Weight-loss drugs are becoming increasingly popular, and are also seen as a potential solution to the scourge of obesity.
For the record, these injectable drugs are based on semaglutide, which mimics the body's GLP-1 hormone to aid insulin production and signal the brain to reduce appetite.
These drugs are initially used to manage type 2 diabetes.
Today, the world is facing a real obesity crisis, with over a billion people obese and many more overweight.
The new generation of weight-loss drugs is seen as a potential solution to this problem, but it has also raised concerns in the food industry.
The drugs available could indeed have an impact on the food industry, as they could reduce demand for sugary drinks, baked goods and salty snacks.

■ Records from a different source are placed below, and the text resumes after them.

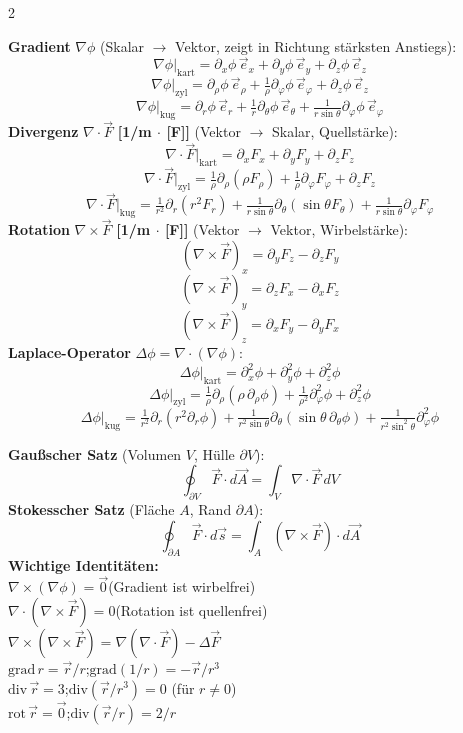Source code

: \documentclass[a4paper, 7.5pt]{extarticle}
\newcommand{\unitbox}[1]{\textnormal{\small\textcolor{boxtitle}{\textbf{[#1]}}}}
\begin{document}
\begin{multicols*}{2}
\begin{tcolorbox}[title={Differentialoperatoren -- alle Koordinatensysteme}]
\textbf{Gradient} $\nabla\phi$ \;\text{\textcolor{boxtitle}{[\(V/m\)]}} \quad(Skalar $\to$ Vektor, zeigt in Richtung stärksten Anstiegs):
$$\nabla\phi\big|_{\text{kart}} = \partial_x\phi\,\vec{e}_x + \partial_y\phi\,\vec{e}_y + \partial_z\phi\,\vec{e}_z$$
$$\nabla\phi\big|_{\text{zyl}} = \partial_\rho\phi\,\vec{e}_\rho + \tfrac{1}{\rho}\partial_\varphi\phi\,\vec{e}_\varphi + \partial_z\phi\,\vec{e}_z$$
$$\nabla\phi\big|_{\text{kug}} = \partial_r\phi\,\vec{e}_r + \tfrac{1}{r}\partial_\theta\phi\,\vec{e}_\theta + \tfrac{1}{r\sin\theta}\partial_\varphi\phi\,\vec{e}_\varphi$$
\textbf{Divergenz} $\nabla\cdot\vec{F}$ \unitbox{1/m $\cdot$ [F]} \quad(Vektor $\to$ Skalar, Quellstärke):
$$\nabla\cdot\vec{F}\big|_{\text{kart}} = \partial_x F_x + \partial_y F_y + \partial_z F_z$$
$$\nabla\cdot\vec{F}\big|_{\text{zyl}} = \tfrac{1}{\rho}\partial_\rho(\rho F_\rho) + \tfrac{1}{\rho}\partial_\varphi F_\varphi + \partial_z F_z$$
$$\nabla\cdot\vec{F}\big|_{\text{kug}} = \tfrac{1}{r^2}\partial_r(r^2 F_r) + \tfrac{1}{r\sin\theta}\partial_\theta(\sin\theta F_\theta) + \tfrac{1}{r\sin\theta}\partial_\varphi F_\varphi$$
\textbf{Rotation} $\nabla\times\vec{F}$ \unitbox{1/m $\cdot$ [F]} \quad(Vektor $\to$ Vektor, Wirbelstärke):
$$(\nabla\times\vec{F})_x = \partial_y F_z - \partial_z F_y$$
$$(\nabla\times\vec{F})_y = \partial_z F_x - \partial_x F_z$$
$$(\nabla\times\vec{F})_z = \partial_x F_y - \partial_y F_x$$
\textbf{Laplace-Operator} $\Delta\phi = \nabla\cdot(\nabla\phi)$:
$$\Delta\phi\big|_{\text{kart}} = \partial_x^2\phi + \partial_y^2\phi + \partial_z^2\phi$$
$$\Delta\phi\big|_{\text{zyl}} = \tfrac{1}{\rho}\partial_\rho(\rho\,\partial_\rho\phi) + \tfrac{1}{\rho^2}\partial_\varphi^2\phi + \partial_z^2\phi$$
$$\Delta\phi\big|_{\text{kug}} = \tfrac{1}{r^2}\partial_r(r^2\partial_r\phi) + \tfrac{1}{r^2\sin\theta}\partial_\theta(\sin\theta\,\partial_\theta\phi) + \tfrac{1}{r^2\sin^2\theta}\partial_\varphi^2\phi$$
\end{tcolorbox}

\begin{tcolorbox}[title={Integralsätze \& Vektoridentitäten}]
\textbf{Gaußscher Satz} (Volumen $V$, Hülle $\partial V$):
$$\oint_{\partial V}\vec{F}\cdot d\vec{A} = \int_V \nabla\cdot\vec{F}\,dV$$
\textbf{Stokesscher Satz} (Fläche $A$, Rand $\partial A$):
$$\oint_{\partial A}\vec{F}\cdot d\vec{s} = \int_A (\nabla\times\vec{F})\cdot d\vec{A}$$
\textbf{Wichtige Identitäten:}\\
$\nabla\times(\nabla\phi) = \vec{0}$\quad(Gradient ist wirbelfrei)\\
$\nabla\cdot(\nabla\times\vec{F}) = 0$\quad(Rotation ist quellenfrei)\\
$\nabla\times(\nabla\times\vec{F}) = \nabla(\nabla\cdot\vec{F}) - \Delta\vec{F}$\\
$\text{grad}\,r = \vec{r}/r$;\quad $\text{grad}(1/r) = -\vec{r}/r^3$\\
$\text{div}\,\vec{r} = 3$;\quad $\text{div}(\vec{r}/r^3) = 0$ (für $r\neq0$)\\
$\text{rot}\,\vec{r} = \vec{0}$;\quad $\text{div}(\vec{r}/r) = 2/r$
\end{tcolorbox}


\end{multicols*}
\end{document}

Fast-food chains and sellers of sweet foods and beverages fear that these drugs will lead to a drop in sales, as people will be more inclined to lose weight and eat more healthily.
However, it's not clear how many people will actually take these drugs, and food companies will have to adapt to this new reality.

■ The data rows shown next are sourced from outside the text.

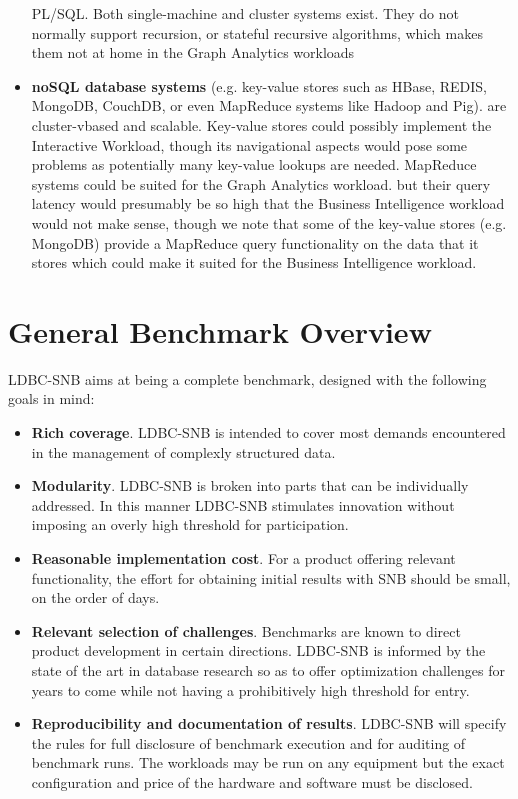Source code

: \begin{itemize}
     PL/SQL. Both single-machine and cluster systems exist.  They  do not
     normally support recursion, or stateful recursive algorithms, which makes
     them not at home in the Graph Analytics workloads
 \item \textbf{noSQL database systems} (e.g. key-value stores such as HBase,
     REDIS, MongoDB, CouchDB, or even MapReduce systems like Hadoop and Pig).
     are cluster-vbased and scalable. Key-value stores could possibly implement
     the Interactive Workload, though its navigational aspects would pose some
     problems as potentially many key-value lookups are needed. MapReduce
     systems could be suited for the Graph Analytics workload.  but their query
     latency would presumably be so high that the Business Intelligence
     workload would not make sense, though we note that some of the key-value
     stores (e.g. MongoDB) provide a MapReduce query functionality on the data
     that it stores which could make it suited for the Business Intelligence workload.
\end{itemize}


\section{General Benchmark Overview}

LDBC-SNB aims at being a complete benchmark, designed with the following goals in mind:

\begin{itemize}
 \item \textbf{Rich coverage}. LDBC-SNB is intended to cover most demands
     encountered in the management of complexly structured data. 
 \item \textbf{Modularity}. LDBC-SNB is broken into parts that can be
     individually addressed. In this manner LDBC-SNB
     stimulates innovation without imposing an overly high threshold for
     participation.
 \item \textbf{Reasonable implementation cost}. For a product offering relevant
     functionality, the effort for obtaining initial results with SNB should be
     small, on the order of days.
 \item \textbf{Relevant selection of challenges}. Benchmarks are known to
     direct product development in certain directions. LDBC-SNB is informed by
     the state of the art in database research so as to offer optimization
     challenges for years to come while not having a prohibitively high
     threshold for entry.
 \item \textbf{Reproducibility and documentation of results}. LDBC-SNB
     will specify the rules for full disclosure of benchmark execution and for
     auditing of benchmark runs. The workloads may be run on any equipment
     but the exact configuration and price of the hardware and software must be
     disclosed.
\end{itemize}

According to forecasts, 24 million people, or 7% of the US population, could be taking these new GLP-1 drugs by 2035.
A survey of 300 patients taking these drugs showed that they ate less and cut back most on foods rich in sugar and fat.
Around 90% of those taking the drugs said they snacked less, and 77% said they visited fast-food restaurants less often.
According to several studies, these new weight-control drugs could lead to a drop in the consumption of sugary drinks, baked goods and salty snacks in the USA of around 3% by 2035.
However, food industry leader do not foresee a significant impact on sales, as they believe that the use of these drugs will remain relatively low and that consumers will continue to buy their favorite brands, but in smaller portions.
Some companies have already taken steps to adapt to this potential change in consumer behavior, notably by reducing portion sizes and using healthier ingredients.